La tradition philosophique a longtemps marqué le sentiment du sceau du discrédit, opposé suivant Aristote et Platon, l'impuissance du pathos aux vertus du logos, à l'origine des actions. Après Spinoza et après Nietzsche, la phénoménologie s'est ouverte au versant créatif des émotions. Mais c'est surtout avec la psychanalyse que l'auteur trouve des éléments de réponse à sa question. À l’origine de la psychanalyse il y a avec Les Etudes sur l'hystérie, et les travaux de Freud et de Breuer, la découverte d'une dissociation entres les affects et les représentations . Les affects sont dissociés des représentations dont ils s'originent.Cette dissociation ne prend son sens que par l'hypothèse de désirs interdits qui ont voué les représentations au refoulement. Le procédé thérapeutique, à l'origine de la psychanalyse, passe par la parole qui retrouve ces liens,en un premier temps grâce à l' hypnose, puis à travers l'association libre.
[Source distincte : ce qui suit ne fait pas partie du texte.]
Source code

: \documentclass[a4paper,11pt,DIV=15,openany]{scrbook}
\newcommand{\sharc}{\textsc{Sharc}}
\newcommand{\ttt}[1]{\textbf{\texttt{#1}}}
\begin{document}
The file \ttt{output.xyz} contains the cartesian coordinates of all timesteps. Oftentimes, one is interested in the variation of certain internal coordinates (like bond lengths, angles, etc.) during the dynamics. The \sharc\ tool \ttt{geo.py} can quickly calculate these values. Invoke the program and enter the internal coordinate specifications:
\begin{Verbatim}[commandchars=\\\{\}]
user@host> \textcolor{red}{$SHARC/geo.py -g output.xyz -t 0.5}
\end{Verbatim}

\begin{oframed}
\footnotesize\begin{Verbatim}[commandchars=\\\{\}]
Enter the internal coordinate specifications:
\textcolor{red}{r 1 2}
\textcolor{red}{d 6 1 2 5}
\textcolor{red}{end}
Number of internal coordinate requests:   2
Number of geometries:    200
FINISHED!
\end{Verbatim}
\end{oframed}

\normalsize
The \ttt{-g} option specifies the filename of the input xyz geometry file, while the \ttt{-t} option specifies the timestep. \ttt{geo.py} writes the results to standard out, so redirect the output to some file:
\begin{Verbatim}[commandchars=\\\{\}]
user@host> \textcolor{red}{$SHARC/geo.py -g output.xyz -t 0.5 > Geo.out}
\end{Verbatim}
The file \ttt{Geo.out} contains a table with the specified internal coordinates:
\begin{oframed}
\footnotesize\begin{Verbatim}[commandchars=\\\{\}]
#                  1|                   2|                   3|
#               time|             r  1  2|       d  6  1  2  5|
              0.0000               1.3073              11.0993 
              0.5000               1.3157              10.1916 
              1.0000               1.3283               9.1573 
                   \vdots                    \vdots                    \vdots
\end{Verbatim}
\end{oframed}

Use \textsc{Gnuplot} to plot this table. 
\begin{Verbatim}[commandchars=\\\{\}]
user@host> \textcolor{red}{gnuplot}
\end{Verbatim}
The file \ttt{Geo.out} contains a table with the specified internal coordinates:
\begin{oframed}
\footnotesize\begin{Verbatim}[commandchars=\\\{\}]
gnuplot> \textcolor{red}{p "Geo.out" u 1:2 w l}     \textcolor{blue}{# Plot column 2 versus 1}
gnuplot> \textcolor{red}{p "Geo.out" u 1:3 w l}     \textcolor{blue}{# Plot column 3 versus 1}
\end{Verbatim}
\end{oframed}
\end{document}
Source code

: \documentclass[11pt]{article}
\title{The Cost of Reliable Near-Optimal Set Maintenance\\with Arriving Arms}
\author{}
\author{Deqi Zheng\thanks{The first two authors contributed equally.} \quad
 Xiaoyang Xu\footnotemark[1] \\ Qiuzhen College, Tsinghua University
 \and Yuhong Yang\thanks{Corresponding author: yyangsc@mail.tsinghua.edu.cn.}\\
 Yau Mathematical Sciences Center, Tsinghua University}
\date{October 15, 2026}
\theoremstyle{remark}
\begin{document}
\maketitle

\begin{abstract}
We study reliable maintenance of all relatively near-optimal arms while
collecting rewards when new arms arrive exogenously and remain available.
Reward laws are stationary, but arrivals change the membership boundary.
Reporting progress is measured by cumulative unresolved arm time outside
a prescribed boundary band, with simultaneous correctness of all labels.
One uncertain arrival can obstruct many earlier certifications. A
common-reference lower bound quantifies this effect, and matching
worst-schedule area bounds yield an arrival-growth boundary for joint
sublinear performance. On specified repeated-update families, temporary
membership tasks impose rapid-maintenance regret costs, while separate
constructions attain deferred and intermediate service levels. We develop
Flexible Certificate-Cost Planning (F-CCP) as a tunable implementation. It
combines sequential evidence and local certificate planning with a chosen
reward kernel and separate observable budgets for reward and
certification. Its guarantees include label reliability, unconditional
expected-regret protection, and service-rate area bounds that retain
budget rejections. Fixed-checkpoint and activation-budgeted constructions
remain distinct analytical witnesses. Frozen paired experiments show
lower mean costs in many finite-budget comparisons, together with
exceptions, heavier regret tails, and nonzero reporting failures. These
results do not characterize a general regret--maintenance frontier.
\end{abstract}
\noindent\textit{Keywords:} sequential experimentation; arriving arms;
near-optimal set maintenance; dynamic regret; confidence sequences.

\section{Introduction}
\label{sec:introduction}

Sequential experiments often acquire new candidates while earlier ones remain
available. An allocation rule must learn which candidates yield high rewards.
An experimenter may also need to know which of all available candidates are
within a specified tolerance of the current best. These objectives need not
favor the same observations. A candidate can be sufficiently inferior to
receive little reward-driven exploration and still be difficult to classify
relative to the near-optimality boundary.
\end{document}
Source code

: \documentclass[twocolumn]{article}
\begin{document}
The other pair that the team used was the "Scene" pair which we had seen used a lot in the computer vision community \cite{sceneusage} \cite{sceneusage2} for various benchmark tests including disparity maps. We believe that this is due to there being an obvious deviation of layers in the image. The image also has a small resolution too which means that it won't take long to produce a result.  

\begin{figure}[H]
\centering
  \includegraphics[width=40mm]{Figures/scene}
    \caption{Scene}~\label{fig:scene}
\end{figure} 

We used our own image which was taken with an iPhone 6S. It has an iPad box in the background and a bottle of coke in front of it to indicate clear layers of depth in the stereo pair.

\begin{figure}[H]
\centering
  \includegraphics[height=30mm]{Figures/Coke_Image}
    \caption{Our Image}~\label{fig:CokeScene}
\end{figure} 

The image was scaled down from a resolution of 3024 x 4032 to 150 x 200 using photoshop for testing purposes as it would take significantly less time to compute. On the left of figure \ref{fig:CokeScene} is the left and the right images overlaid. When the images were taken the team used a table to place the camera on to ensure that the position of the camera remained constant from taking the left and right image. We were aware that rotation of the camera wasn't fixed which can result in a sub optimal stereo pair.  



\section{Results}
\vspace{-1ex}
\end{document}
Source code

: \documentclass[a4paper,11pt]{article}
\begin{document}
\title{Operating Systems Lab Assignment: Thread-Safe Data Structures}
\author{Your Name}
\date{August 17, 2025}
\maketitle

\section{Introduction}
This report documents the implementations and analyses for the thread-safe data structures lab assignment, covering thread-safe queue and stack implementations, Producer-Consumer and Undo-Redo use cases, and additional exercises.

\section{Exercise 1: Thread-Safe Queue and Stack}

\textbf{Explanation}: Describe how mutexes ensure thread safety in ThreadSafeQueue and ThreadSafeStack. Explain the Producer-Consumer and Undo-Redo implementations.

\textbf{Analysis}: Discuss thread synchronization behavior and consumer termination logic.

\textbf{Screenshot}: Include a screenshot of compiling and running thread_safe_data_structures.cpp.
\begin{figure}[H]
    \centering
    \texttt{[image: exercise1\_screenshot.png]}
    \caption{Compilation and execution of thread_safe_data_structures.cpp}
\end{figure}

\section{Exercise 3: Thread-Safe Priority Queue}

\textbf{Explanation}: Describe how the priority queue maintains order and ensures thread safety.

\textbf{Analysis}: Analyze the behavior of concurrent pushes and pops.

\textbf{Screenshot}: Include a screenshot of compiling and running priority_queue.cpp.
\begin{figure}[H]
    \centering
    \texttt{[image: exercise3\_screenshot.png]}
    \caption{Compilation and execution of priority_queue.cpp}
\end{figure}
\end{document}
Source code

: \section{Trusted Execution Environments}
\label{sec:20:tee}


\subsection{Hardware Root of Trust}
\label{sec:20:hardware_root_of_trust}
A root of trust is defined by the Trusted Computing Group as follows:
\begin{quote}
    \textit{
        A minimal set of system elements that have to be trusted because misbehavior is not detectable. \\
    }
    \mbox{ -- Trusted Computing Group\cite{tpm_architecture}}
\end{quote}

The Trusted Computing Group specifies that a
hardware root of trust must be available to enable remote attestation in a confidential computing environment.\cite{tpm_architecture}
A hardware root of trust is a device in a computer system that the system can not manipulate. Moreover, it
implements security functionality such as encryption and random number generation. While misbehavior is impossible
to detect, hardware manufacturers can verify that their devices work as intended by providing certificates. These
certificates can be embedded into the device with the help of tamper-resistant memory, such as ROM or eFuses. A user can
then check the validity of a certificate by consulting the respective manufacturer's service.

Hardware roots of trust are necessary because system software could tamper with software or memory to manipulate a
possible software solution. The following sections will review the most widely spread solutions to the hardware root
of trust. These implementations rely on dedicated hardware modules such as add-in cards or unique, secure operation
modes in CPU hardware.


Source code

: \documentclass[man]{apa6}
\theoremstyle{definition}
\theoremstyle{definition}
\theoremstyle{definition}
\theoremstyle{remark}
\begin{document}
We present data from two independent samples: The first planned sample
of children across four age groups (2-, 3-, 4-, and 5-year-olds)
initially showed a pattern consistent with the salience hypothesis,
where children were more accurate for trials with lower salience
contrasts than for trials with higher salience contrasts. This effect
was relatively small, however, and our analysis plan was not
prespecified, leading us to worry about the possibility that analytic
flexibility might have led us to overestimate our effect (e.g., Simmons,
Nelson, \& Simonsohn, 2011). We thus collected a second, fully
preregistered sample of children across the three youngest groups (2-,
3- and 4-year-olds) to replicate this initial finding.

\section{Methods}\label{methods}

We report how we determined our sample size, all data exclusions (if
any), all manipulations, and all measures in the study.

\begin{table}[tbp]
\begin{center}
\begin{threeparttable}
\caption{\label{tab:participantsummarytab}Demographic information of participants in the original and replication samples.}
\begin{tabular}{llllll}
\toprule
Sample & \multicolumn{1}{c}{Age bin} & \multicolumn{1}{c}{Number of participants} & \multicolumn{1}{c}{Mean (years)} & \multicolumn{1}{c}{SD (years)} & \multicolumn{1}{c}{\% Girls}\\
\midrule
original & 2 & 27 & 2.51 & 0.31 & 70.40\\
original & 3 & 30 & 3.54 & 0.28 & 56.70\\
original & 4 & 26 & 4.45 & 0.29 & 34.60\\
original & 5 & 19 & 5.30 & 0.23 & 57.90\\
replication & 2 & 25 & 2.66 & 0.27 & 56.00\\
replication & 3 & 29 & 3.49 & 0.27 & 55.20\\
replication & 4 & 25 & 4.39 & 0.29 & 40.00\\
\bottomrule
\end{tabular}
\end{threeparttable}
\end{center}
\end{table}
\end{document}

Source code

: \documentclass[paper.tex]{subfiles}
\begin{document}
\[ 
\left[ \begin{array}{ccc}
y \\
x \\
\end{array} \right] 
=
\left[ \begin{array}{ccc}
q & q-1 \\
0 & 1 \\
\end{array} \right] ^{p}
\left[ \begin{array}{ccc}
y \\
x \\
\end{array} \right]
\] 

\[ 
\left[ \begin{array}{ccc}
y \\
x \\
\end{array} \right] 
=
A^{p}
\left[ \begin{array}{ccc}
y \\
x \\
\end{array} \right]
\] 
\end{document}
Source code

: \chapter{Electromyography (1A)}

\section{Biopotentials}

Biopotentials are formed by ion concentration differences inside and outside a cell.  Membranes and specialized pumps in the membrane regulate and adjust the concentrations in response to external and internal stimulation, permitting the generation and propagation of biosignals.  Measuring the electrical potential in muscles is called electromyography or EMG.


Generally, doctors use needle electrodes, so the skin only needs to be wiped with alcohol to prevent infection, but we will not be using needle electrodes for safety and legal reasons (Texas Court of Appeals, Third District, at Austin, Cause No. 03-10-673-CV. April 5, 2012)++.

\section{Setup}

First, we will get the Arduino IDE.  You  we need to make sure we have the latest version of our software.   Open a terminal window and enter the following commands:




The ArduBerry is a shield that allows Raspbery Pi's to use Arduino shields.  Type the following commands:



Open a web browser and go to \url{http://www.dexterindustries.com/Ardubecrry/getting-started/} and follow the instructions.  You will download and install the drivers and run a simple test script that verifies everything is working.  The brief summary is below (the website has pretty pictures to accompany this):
Au-delà des travaux sur l'hystérie la psychanalyse met au travail une dialectique du désir. À l’origine de chaque cure psychanalytique il y a la tentative pour sortir de l'impuissance des symptômes, ce pathos douloureux que l'on subit et dont le sens nous échappe ; la levée des refoulements, via la parole et l'expérience du transfert, ouvre la possibilité d'une remise en jeu du désir dans le remaniement de l'économie libidinale du sujet .

 

Le livre de G.Didi-Huberman est passionnant à plus d'un titre : réflexion sur le pouvoir des images, il nous offre une analyse des soulèvements dont sont capables les humains, des passages possibles de l'accablement à la révolte, du repli sur soi à l'action commune, au-delà du « je ».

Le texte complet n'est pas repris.